>>>>

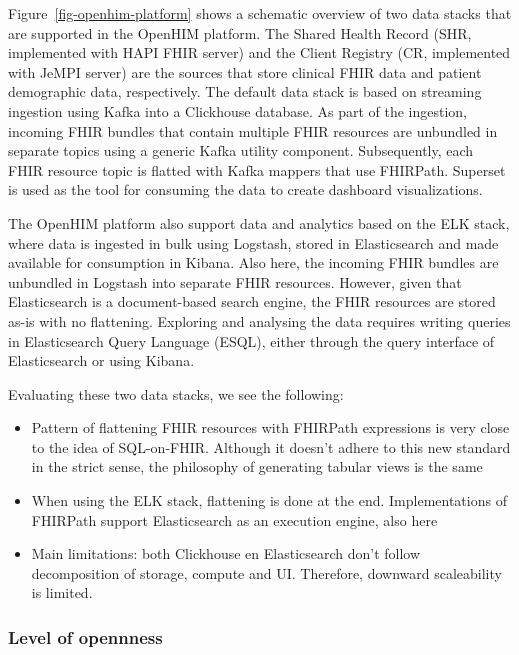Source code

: \documentclass[
  authoryear]{elsarticle}
\providecommand{\tightlist}{%
  \setlength{\itemsep}{0pt}\setlength{\parskip}{0pt}}\usepackage{longtable,booktabs,array}
\begin{document}
Figure~\ref{fig-openhim-platform} shows a schematic overview of two data
stacks that are supported in the OpenHIM platform. The Shared Health
Record (SHR, implemented with HAPI FHIR server) and the Client Registry
(CR, implemented with JeMPI server) are the sources that store clinical
FHIR data and patient demographic data, respectively. The default data
stack is based on streaming ingestion using Kafka into a Clickhouse
database. As part of the ingestion, incoming FHIR bundles that contain
multiple FHIR resources are unbundled in separate topics using a generic
Kafka utility component. Subsequently, each FHIR resource topic is
flatted with Kafka mappers that use FHIRPath. Superset is used as the
tool for consuming the data to create dashboard visualizations.

The OpenHIM platform also support data and analytics based on the ELK
stack, where data is ingested in bulk using Logstash, stored in
Elasticsearch and made available for consumption in Kibana. Also here,
the incoming FHIR bundles are unbundled in Logstash into separate FHIR
resources. However, given that Elasticsearch is a document-based search
engine, the FHIR resources are stored as-is with no flattening.
Exploring and analysing the data requires writing queries in
Elasticsearch Query Language (ES\textbar QL), either through the query
interface of Elasticsearch or using Kibana.

Evaluating these two data stacks, we see the following:

\begin{itemize}
\tightlist
\item
  Pattern of flattening FHIR resources with FHIRPath expressions is very
  close to the idea of SQL-on-FHIR. Although it doesn't adhere to this
  new standard in the strict sense, the philosophy of generating tabular
  views is the same
\item
  When using the ELK stack, flattening is done at the end.
  Implementations of FHIRPath support Elasticsearch as an execution
  engine, also here
\item
  Main limitations: both Clickhouse en Elasticsearch don't follow
  decomposition of storage, compute and UI. Therefore, downward
  scaleability is limited.
\end{itemize}

\subsubsection{Level of opennness}\label{level-of-opennness}
\end{document}
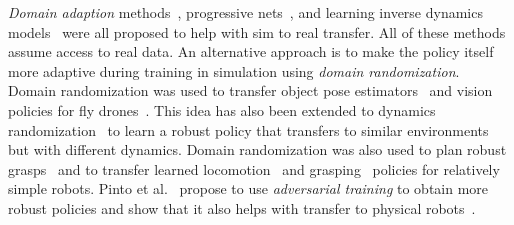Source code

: \emph{Domain adaption} methods~\citep{DBLP:journals/corr/TzengDHFPLSD15, DBLP:journals/corr/GuptaDLAL17}, progressive nets~\citep{DBLP:conf/corl/RusuVRHPH17}, and learning inverse dynamics models~\citep{DBLP:journals/corr/ChristianoSMSBT16} were all proposed to help with sim to real transfer.
All of these methods assume access to real data.
An alternative approach is to make the policy itself more adaptive during training in simulation using \emph{domain randomization}.
Domain randomization was used to transfer object pose estimators~\citep{tobin2017domain} and vision policies for fly drones~\citep{DBLP:conf/rss/SadeghiL17}.
This idea has also been extended to dynamics randomization~\citep{DBLP:journals/corr/AntonovaCSK17, DBLP:journals/corr/abs-1804-10332, DBLP:conf/rss/YuTLT17} to learn a robust policy that transfers to similar environments but with different dynamics.
Domain randomization was also used to plan robust grasps~\citep{DBLP:conf/rss/MahlerLNLDLOG17, DBLP:journals/corr/abs-1709-06670, DBLP:journals/corr/abs-1710-06425} and to transfer learned locomotion~\citep{DBLP:journals/corr/abs-1804-10332} and grasping~\citep{DBLP:journals/corr/abs-1802-09564} policies for relatively simple robots.
Pinto et al.~\citep{DBLP:conf/icml/PintoDSG17} propose to use \emph{adversarial training} to obtain more robust policies and show that it also helps with transfer to physical robots~\citep{DBLP:conf/icra/PintoDG17}.
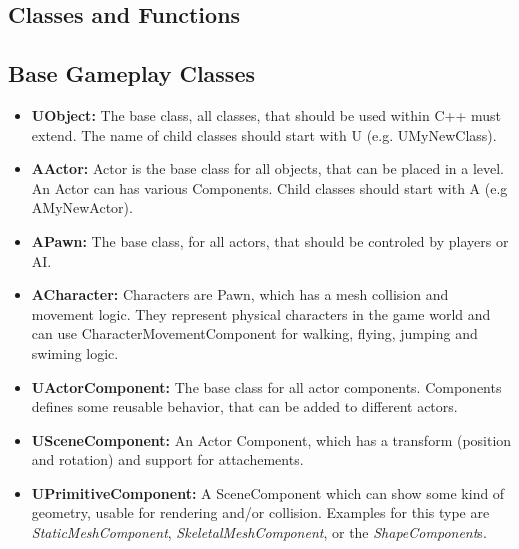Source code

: \documentclass[10pt,a4paper]{article}
\begin{document}
\begin{multicols*}{2}
	\section{Classes and Functions}

	\subsection{Base Gameplay Classes}
	
	\begin{itemize}
		\item \textbf{UObject:} The base class, all classes, that should be used within C++ must extend. The name of child classes should start with U (e.g. UMyNewClass).
		\item \textbf{AActor:} Actor is the base class for all objects, that can be placed in a level. An Actor can has various Components. Child classes should start with A (e.g AMyNewActor).
		\item \textbf{APawn:} The base class, for all actors, that should be controled by players or AI.
		\item \textbf{ACharacter:} Characters are Pawn, which has a mesh collision and movement logic. They represent physical characters in the game world and can use CharacterMovementComponent for walking, flying, jumping and swiming logic.
		\item \textbf{UActorComponent:} The base class for all actor components. Components defines some reusable behavior, that can be added to different actors.
		\item \textbf{USceneComponent:} An Actor Component, which has a transform (position and rotation) and support for attachements.
		\item \textbf{UPrimitiveComponent:} A SceneComponent which can show some kind of geometry, usable for rendering and/or collision. Examples for this type are \emph{StaticMeshComponent}, \emph{SkeletalMeshComponent}, or the \emph{ShapeComponent}s.
		
	\end{itemize}
	

\end{multicols*}
\end{document}
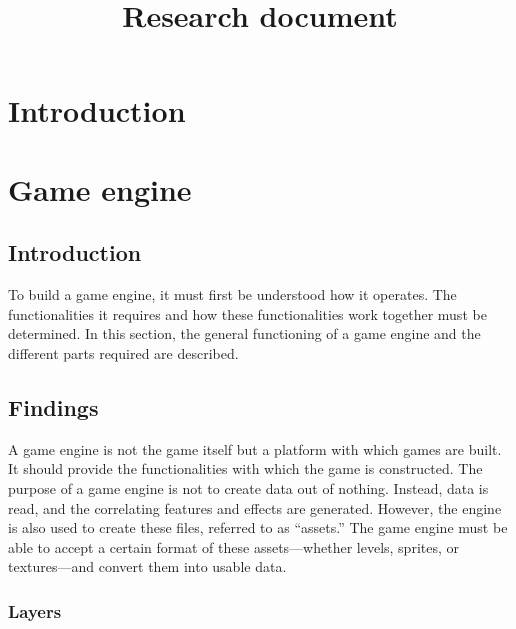 \documentclass{projdoc}
\title{Research document}
\begin{document}
\tablestables
\newpage

\section{Introduction}

\section{Game engine}

\subsection{Introduction}

To build a game engine, it must first be understood how it operates. The
functionalities it requires and how these functionalities work together must be
determined. In this section, the general functioning of a game engine and the
different parts required are described.

\subsection{Findings}

A game engine is not the game itself but a platform with which games are built. It
should provide the functionalities with which the game is constructed. The purpose of
a game engine is not to create data out of nothing. Instead, data is read, and the
correlating features and effects are generated. However, the engine is also used to
create these files, referred to as ``assets.'' The game engine must be able to accept
a certain format of these assets---whether levels, sprites, or textures---and convert
them into usable data.

\subsubsection{Layers}
\end{document}
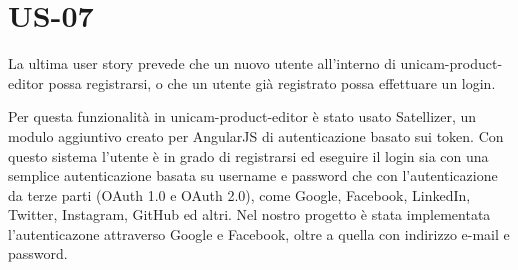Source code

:\section{US-07}
La ultima user story prevede che un nuovo utente all'interno di unicam-product-editor possa registrarsi, o che un utente già registrato possa effettuare un login.

Per questa funzionalità in unicam-product-editor è stato usato Satellizer, un modulo aggiuntivo creato per AngularJS di autenticazione basato sui token. Con questo sistema l'utente è in grado di registrarsi ed eseguire il login sia con una semplice autenticazione basata su username e password che con l'autenticazione da terze parti (OAuth 1.0 e OAuth 2.0), come Google, Facebook, LinkedIn, Twitter, Instagram, GitHub ed altri. Nel nostro progetto è stata implementata l'autenticazone attraverso Google e Facebook, oltre a quella con indirizzo e-mail e password.

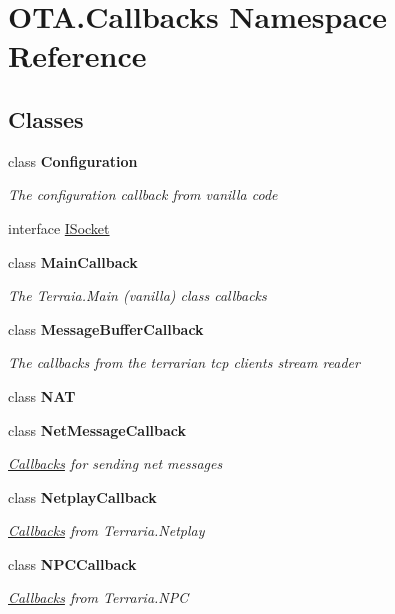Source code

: \hypertarget{namespace_o_t_a_1_1_callbacks}{}\section{O\+T\+A.\+Callbacks Namespace Reference}
\label{namespace_o_t_a_1_1_callbacks}
\subsection*{Classes}
\begin{DoxyCompactItemize}
\item 
class {\bfseries Configuration}
\begin{DoxyCompactList}\small\item\em The configuration callback from vanilla code \end{DoxyCompactList}\item 
interface \hyperlink{interface_o_t_a_1_1_callbacks_1_1_i_socket}{I\+Socket}
\item 
class {\bfseries Main\+Callback}
\begin{DoxyCompactList}\small\item\em The Terraia.\+Main (vanilla) class callbacks \end{DoxyCompactList}\item 
class {\bfseries Message\+Buffer\+Callback}
\begin{DoxyCompactList}\small\item\em The callbacks from the terrarian tcp clients\textquotesingle{} stream reader \end{DoxyCompactList}\item 
class {\bfseries N\+A\+T}
\item 
class {\bfseries Net\+Message\+Callback}
\begin{DoxyCompactList}\small\item\em \hyperlink{namespace_o_t_a_1_1_callbacks}{Callbacks} for sending net messages \end{DoxyCompactList}\item 
class {\bfseries Netplay\+Callback}
\begin{DoxyCompactList}\small\item\em \hyperlink{namespace_o_t_a_1_1_callbacks}{Callbacks} from Terraria.\+Netplay \end{DoxyCompactList}\item 
class {\bfseries N\+P\+C\+Callback}
\begin{DoxyCompactList}\small\item\em \hyperlink{namespace_o_t_a_1_1_callbacks}{Callbacks} from Terraria.\+N\+P\+C \end{DoxyCompactList}\item 

\end{DoxyCompactItemize}
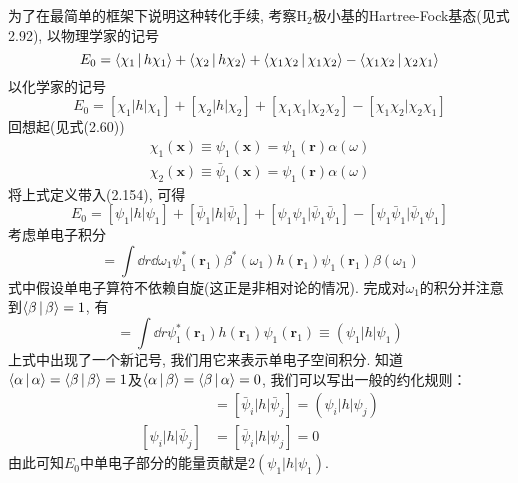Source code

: 为了在最简单的框架下说明这种转化手续, 考察$\mathrm{H}_2$极小基的Hartree-Fock基态(见式2.92), 以物理学家的记号
\begin{equation}
E_0 = \Braket{\chi_1|h\chi_1} + \Braket{\chi_2|h\chi_2} + \Braket{\chi_1\chi_2|\chi_1\chi_2} - \Braket{\chi_1\chi_2|\chi_2\chi_1}
\end{equation}
以化学家的记号
\begin{equation}
E_0 = [{\chi_1|h|\chi_1}] + [{\chi_2|h|\chi_2}] + [{\chi_1\chi_1|\chi_2\chi_2}] - [{\chi_1\chi_2|\chi_2\chi_1}]
\end{equation}
回想起(见式(2.60))
\begin{align}
\chi_1(\mathbf{x})\equiv \psi_1(\mathbf{x}) = \psi_1(\mathbf{\mathbf{r}})\alpha(\omega)\\
\chi_2(\mathbf{x})\equiv \bar{\psi}_1(\mathbf{x}) = \psi_1(\mathbf{\mathbf{r}})\alpha(\omega)
\end{align}
将上式定义带入(2.154), 可得
\begin{equation}
E_0 = [{\psi_1|h|\psi_1}] + [{\bar{\psi}_1|h|\bar{\psi}_1}] + [{\psi_1\psi_1|\bar{\psi}_1\bar{\psi}_1}] - [{\psi_1\bar{\psi}_1|\bar{\psi}_1\psi_1}]
\end{equation}
考虑单电子积分
\begin{equation}
[\bar{\psi}_1|h|\bar{\psi}_1] = \int\dd{r}\dd\omega_1\psi_1^*(\mathbf{r}_1)\beta^*(\omega_1)h(\mathbf{r}_1)\psi_1(\mathbf{r}_1)\beta(\omega_1)
\end{equation}
式中假设单电子算符不依赖自旋(这正是非相对论\ha 的情况). 完成对$\omega_1$的积分并注意到$\Braket{\beta|\beta}=1$, 有
\begin{equation}
[\bar{\psi}_1|h|\bar{\psi}_1] =\int\dd{r}\psi_1^*(\mathbf{r}_1)h(\mathbf{r}_1)\psi_1(\mathbf{r}_1) \equiv (\psi_1|h|\psi_1)
\end{equation}
上式中出现了一个新记号, 我们用它来表示单电子空间积分. 知道$\Braket{\alpha|\alpha}=\Braket{\beta|\beta}=1$及$\Braket{\alpha|\beta}=\Braket{\beta|\alpha}=0$, 我们可以写出一般的约化规则：
\begin{align}
[{\psi}_i|h|{\psi}_j] & = [\bar{\psi}_i|h|\bar{\psi}_j] = (\psi_i|h|\psi_j)\\
[{\psi}_i|h|\bar{\psi}_j] & = [\bar{\psi}_i|h|\psi_j] = 0 
\end{align}
由此可知$E_0$中单电子部分的能量贡献是$2(\psi_1|h|\psi_1)$.


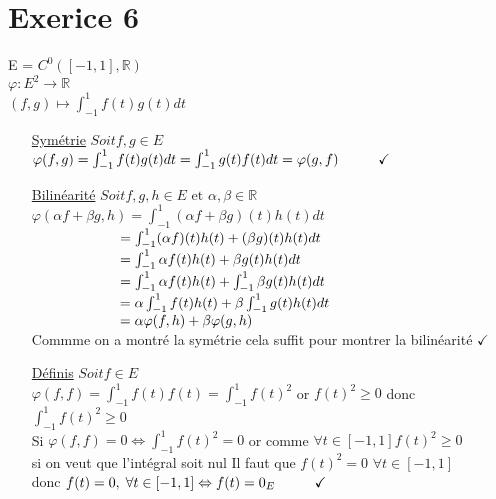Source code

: \documentclass{article}
\author{Frederic Becerril}
\newcommand\tab[1][1cm]{\hspace*{#1}}
\begin{document}
\part*{Exerice 6}

E = $C^0([-1, 1], \mathbb{R})$\\
$\varphi: E^2 \rightarrow \mathbb{R}$\\
$(f, g) \longmapsto \int_{-1}^1 f(t)g(t)dt$
\begin{itemize}
    \item[\underline{Symétrie}] $Soit f, g \in E$\\
$\varphi(f, g) = \int_{-1}^1 f(t)g(t)dt = \int_{-1}^1 g(t)f(t)dt = \varphi(g, f) \tab \checkmark$
    \item[\underline{Bilinéarité}] $Soit f, g, h \in E \mbox{ et } \alpha, \beta \in \mathbb{R}$\\
    $\varphi(\alpha f + \beta g, h) = \int_{-1}^1 (\alpha f + \beta g)(t)h(t)dt$\\
    $\tab[2.2cm]= \int_{-1}^1 (\alpha f)(t)h(t) + (\beta g)(t)h(t)dt$\\
    $\tab[2.2cm]= \int_{-1}^1 \alpha f(t)h(t) + \beta g(t)h(t)dt$\\
    $\tab[2.2cm]= \int_{-1}^1 \alpha f(t)h(t) + \int_{-1}^1 \beta g(t)h(t)dt$\\
    $\tab[2.2cm]= \alpha \int_{-1}^1 f(t)h(t) + \beta \int_{-1}^1 g(t)h(t)dt$\\
    $\tab[2.2cm]= \alpha \varphi(f, h) + \beta \varphi(g, h)$\\
    Commme on a montré la symétrie cela suffit pour montrer la bilinéarité $\checkmark$
    \item[\underline{Définis}] $Soit f \in E$\\
    $\varphi(f, f) = \int_{-1}^1 f(t)f(t) = \int_{-1}^1 f(t)^2$ or $f(t)^2 \geq 0$ donc $ \int_{-1}^1 f(t)^2 \geq 0$\\
    Si $\varphi(f, f) = 0 \Leftrightarrow  \int_{-1}^1 f(t)^2 = 0$ or comme $\forall t \in [-1, 1] f(t)^2 \geq 0$\\
    si on veut que l'intégral soit nul Il faut que $f(t)^2 = 0$ $\forall t \in [-1, 1]$\\
    donc $f(t) = 0, \; \forall t \in [-1, 1] \Leftrightarrow f(t) = 0_E \tab \checkmark$
    
\end{itemize}
\end{document}
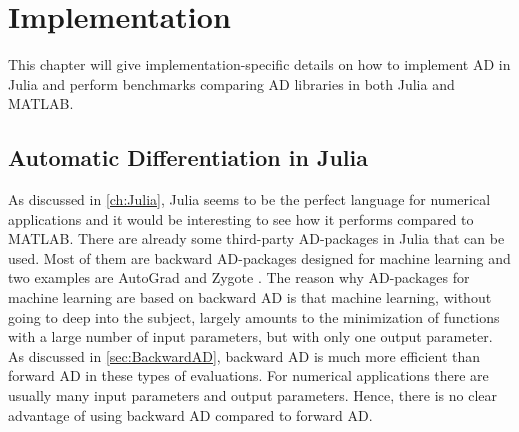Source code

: \chapter{Implementation}
\label{ch:Implementation}
This chapter will give implementation-specific details on how to implement AD in Julia and perform benchmarks comparing AD libraries in both Julia and MATLAB.

\section{Automatic Differentiation in Julia}
\label{sec:ADInJulia}
As discussed in \autoref{ch:Julia}, Julia seems to be the perfect language for numerical applications and it would be interesting to see how it performs compared to MATLAB. There are already some third-party AD-packages in Julia that can be used. Most of them are backward AD-packages designed for machine learning and two examples are AutoGrad \citep{knet2016mlsys} and Zygote \citep{innes2018don}. The reason why AD-packages for machine learning are based on backward AD is that machine learning, without going to deep into the subject, largely amounts to the minimization of functions with a large number of input parameters, but with only one output parameter. As discussed in \autoref{sec:BackwardAD}, backward AD is much more efficient than forward AD in these types of evaluations. For numerical applications there are usually many input parameters and output parameters. Hence, there is no clear advantage of using backward AD compared to forward AD.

<<<<

*YOUR OBJECTIVE*. Look through the records and gather each line with the word "functionalities".

*RESPONSE BOX*.
functionalities it requires and how these functionalities work together must be
should provide the functionalities with which the game is constructed. The purpose of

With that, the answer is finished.